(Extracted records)
+++

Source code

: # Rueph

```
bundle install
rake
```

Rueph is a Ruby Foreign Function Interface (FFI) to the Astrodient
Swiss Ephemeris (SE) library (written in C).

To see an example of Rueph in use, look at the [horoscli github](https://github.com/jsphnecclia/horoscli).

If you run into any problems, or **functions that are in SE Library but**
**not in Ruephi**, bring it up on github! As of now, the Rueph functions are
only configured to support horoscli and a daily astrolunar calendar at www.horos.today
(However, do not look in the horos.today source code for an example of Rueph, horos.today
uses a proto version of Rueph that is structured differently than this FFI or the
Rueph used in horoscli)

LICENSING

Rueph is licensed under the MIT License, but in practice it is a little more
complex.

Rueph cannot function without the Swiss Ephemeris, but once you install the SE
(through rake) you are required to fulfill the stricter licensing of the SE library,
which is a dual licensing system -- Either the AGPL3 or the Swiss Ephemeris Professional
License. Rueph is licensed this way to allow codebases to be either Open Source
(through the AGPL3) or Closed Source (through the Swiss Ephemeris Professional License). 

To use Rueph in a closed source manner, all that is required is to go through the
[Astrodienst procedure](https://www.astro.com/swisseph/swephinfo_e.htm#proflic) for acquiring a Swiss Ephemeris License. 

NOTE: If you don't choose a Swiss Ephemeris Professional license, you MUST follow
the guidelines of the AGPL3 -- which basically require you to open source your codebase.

+++

Work required: Exactly the lines running from the top of the records to the line that contains "License. Rueph is", inclusive, must be set down, and nothing more.

Response to this exercise:
Source code

: # Rueph

```
bundle install
rake
```

Rueph is a Ruby Foreign Function Interface (FFI) to the Astrodient
Swiss Ephemeris (SE) library (written in C).

To see an example of Rueph in use, look at the [horoscli github](https://github.com/jsphnecclia/horoscli).

If you run into any problems, or **functions that are in SE Library but**
**not in Ruephi**, bring it up on github! As of now, the Rueph functions are
only configured to support horoscli and a daily astrolunar calendar at www.horos.today
(However, do not look in the horos.today source code for an example of Rueph, horos.today
uses a proto version of Rueph that is structured differently than this FFI or the
Rueph used in horoscli)

LICENSING

Rueph is licensed under the MIT License, but in practice it is a little more
complex.

Rueph cannot function without the Swiss Ephemeris, but once you install the SE
(through rake) you are required to fulfill the stricter licensing of the SE library,
which is a dual licensing system -- Either the AGPL3 or the Swiss Ephemeris Professional
License. Rueph is licensed this way to allow codebases to be either Open Source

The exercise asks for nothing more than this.